SUMMERY OF THE UTILITY MODEL

An object of the embodiment of the application is to provide a waterway structure to the water purification play water end of the water purifier who solves existence among the prior art, pipeline chance appears the technical problem of lack of water when tap opens.

In order to achieve the purpose, the technical scheme adopted by the application is as follows: provided is a waterway structure, including:

one end of the water inlet pipe is connected with the water purifier, and the other end of the water inlet pipe is connected with the three-way valve;

one end of the first water distributing pipe is connected with the three-way valve, and the other end of the first water distributing pipe is used for connecting a pipeline connecting machine;

one end of the second water distribution pipe is connected with the three-way valve, and the other end of the second water distribution pipe is used for installing a faucet;

the switch device is arranged in the first water dividing pipe; the switch device can switch on the first water dividing pipe when the inlet pressure of the switch device is reduced to be less than a first pressure preset value, and can switch off the first water dividing pipe when the inlet pressure of the switch device is increased to be more than a second pressure preset value;

the dynamic sequence valve is arranged in the second water distribution pipe; the dynamic sequence valve can be used as a connecting pipe when the water flow is lower than a preset flow value; the dynamic sequence valve is connected with the second water distribution pipe when the water flow is larger than a preset flow value and the pressure difference between two ends is larger than a third preset pressure value, wherein the third preset pressure value is smaller than the second preset pressure value and is larger than the first preset pressure value; and the dynamic sequence valve disconnects the second water distribution pipe when the water flow is greater than a preset flow value and the pressure difference between the two ends is smaller than a fourth preset pressure value, wherein the fourth preset pressure value is smaller than the first preset pressure value.

In a possible embodiment, a dynamic pressure reducing valve is arranged in the water inlet pipe, the dynamic pressure reducing valve can allow water to directly pass through when the water flow of the water inlet pipe is smaller than a preset flow value, and the pressure difference between two ends of the dynamic pressure reducing valve is zero; when the water flow of the water inlet pipe is larger than a preset flow value, the dynamic pressure reducing valve can reduce the water pressure in the water inlet pipe to be lower than a fifth preset pressure value, and the fifth preset pressure value is larger than the first preset pressure value and smaller than the second preset pressure value.

In a possible embodiment, the dynamic sequence valve comprises:

the valve seat is provided with a first cavity and a second cavity, and the first cavity is communicated with the second cavity through a first connecting hole; the valve seat is also provided with a first water inlet and a first water outlet, the first water inlet is communicated with the first cavity, and the first water outlet is communicated with the second cavity;

the first valve core is arranged in the second cavity and can close the first connecting hole;

the first elastic piece is arranged in the second cavity and connected between the first valve core and the valve seat; the first valve core can open the first connecting hole when the water pressure in the first cavity is greater than a third preset pressure value; when the water pressure of the first valve core in the first cavity is smaller than a fourth preset pressure value, the first connecting hole can be closed under the pushing of the first elastic piece;

the first channel is communicated with the water inlet and the water outlet.

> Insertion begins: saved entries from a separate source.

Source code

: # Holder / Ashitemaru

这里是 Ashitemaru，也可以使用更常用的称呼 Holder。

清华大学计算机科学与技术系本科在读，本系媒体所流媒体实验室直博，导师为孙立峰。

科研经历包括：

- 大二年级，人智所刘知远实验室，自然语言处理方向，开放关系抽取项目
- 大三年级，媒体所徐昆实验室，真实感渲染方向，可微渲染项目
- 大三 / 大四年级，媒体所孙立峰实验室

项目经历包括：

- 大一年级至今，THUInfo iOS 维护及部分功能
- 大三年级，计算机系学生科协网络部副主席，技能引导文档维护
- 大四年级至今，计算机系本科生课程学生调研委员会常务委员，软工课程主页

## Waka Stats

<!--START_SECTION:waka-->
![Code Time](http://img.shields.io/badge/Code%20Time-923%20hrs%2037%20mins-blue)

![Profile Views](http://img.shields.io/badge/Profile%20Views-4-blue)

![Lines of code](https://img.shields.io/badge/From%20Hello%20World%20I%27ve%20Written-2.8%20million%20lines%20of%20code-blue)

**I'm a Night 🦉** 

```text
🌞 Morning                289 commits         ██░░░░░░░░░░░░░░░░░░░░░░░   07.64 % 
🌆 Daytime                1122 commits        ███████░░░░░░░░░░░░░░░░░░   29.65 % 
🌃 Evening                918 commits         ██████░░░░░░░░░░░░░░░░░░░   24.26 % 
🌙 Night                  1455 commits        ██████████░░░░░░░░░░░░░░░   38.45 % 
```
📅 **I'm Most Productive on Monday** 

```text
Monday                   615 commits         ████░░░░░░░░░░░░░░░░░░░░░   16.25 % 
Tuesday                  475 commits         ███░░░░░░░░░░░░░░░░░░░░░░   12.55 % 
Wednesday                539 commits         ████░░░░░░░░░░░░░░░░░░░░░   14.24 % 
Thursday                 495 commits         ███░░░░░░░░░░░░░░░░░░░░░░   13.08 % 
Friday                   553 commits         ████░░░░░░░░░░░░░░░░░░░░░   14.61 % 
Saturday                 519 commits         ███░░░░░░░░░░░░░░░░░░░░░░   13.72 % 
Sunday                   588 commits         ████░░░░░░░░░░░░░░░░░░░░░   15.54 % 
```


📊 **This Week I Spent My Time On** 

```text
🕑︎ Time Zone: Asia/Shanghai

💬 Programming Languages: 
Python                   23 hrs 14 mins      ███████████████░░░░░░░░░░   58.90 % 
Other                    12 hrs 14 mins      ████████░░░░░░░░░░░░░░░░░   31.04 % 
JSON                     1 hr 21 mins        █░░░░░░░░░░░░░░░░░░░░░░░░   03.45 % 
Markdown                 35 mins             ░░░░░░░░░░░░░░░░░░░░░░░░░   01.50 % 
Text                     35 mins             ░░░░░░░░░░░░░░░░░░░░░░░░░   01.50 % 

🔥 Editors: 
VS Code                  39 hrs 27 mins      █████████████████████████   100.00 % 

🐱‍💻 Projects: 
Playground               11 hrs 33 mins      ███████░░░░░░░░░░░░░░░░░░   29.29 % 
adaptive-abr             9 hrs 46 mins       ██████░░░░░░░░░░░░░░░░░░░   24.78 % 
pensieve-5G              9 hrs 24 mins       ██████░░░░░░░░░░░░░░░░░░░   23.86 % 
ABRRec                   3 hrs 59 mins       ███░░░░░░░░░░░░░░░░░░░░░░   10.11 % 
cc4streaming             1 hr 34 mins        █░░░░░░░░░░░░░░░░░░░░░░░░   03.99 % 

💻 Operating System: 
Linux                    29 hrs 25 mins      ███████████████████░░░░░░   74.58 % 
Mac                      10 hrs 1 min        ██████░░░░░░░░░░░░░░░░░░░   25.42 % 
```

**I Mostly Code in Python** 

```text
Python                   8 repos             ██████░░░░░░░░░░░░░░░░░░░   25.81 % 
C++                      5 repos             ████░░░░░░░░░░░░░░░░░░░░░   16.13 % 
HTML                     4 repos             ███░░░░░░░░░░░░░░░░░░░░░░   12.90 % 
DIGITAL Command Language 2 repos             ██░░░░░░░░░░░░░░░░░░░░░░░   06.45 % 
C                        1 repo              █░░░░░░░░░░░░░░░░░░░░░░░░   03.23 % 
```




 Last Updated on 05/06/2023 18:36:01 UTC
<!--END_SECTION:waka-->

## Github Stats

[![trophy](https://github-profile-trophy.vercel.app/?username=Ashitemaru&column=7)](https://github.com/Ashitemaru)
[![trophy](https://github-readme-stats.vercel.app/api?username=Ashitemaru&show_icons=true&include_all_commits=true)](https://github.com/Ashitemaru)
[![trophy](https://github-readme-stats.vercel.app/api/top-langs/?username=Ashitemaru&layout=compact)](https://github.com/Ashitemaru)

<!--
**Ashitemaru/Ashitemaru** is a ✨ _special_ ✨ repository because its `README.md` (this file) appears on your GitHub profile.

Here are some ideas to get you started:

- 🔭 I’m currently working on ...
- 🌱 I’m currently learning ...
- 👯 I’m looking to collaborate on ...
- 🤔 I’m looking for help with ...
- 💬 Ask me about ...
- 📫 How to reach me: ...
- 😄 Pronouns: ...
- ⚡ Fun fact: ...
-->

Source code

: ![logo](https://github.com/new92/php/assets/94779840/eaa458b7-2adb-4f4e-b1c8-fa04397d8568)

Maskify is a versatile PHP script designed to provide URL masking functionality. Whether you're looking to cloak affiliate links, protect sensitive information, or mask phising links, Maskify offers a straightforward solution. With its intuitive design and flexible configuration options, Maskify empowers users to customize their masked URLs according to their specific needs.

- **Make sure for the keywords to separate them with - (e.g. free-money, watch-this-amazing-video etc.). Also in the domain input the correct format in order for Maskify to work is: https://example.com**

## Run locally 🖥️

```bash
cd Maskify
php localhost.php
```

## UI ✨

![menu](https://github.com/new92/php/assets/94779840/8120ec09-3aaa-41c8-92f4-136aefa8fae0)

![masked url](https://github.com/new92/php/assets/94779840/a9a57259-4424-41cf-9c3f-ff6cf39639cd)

In a possible embodiment, the first passage is a first through hole that penetrates the first spool.

In a possible embodiment, the first channel is a second through hole which is opened on the valve seat and is communicated with the first water inlet and the first water outlet;

or the first channel is a third through hole which is arranged outside the valve seat and communicated with the first water inlet and the first water outlet.

In a possible embodiment, the dynamic pressure reducing valve comprises:

the shell is internally provided with a third cavity and a fourth cavity, and the third cavity is communicated with the fourth cavity through a second connecting hole; the shell is also provided with a second water inlet and a second water outlet, the second water inlet is communicated with the fourth cavity, and the second water outlet is communicated with the third cavity;

the sealing element is movably arranged in the third cavity;

the second elastic piece is elastically adjustable and is abutted between the sealing piece and the shell;

the second valve core comprises a valve plug and a guide pillar, the valve plug is arranged in the fourth cavity, and the valve plug can close the second connecting hole; the guide post can extend into the third cavity to abut against the seal; a first area of the seal for contact with water in the third chamber is larger than a second area of the valve plug for contact with water in the third chamber;

the third elastic piece is abutted between the valve plug and the shell;

and the second channel is communicated between the second water inlet and the second water outlet and is used for supplying water with the flow rate lower than the preset flow rate to flow from the second water inlet to the second water outlet when the second connecting hole is closed.

In a possible embodiment, the second channel is a fourth through hole that sequentially penetrates the valve plug and the guide post;

or the second channel is a fifth through hole which is arranged beside the second connecting hole and is communicated with the third cavity and the fourth cavity;

or the second channel is a sixth through hole which directly extends from the second water inlet to the second water outlet on the shell;

or the second channel is a seventh through hole which is directly connected to the second water outlet from the second water inlet outside the shell.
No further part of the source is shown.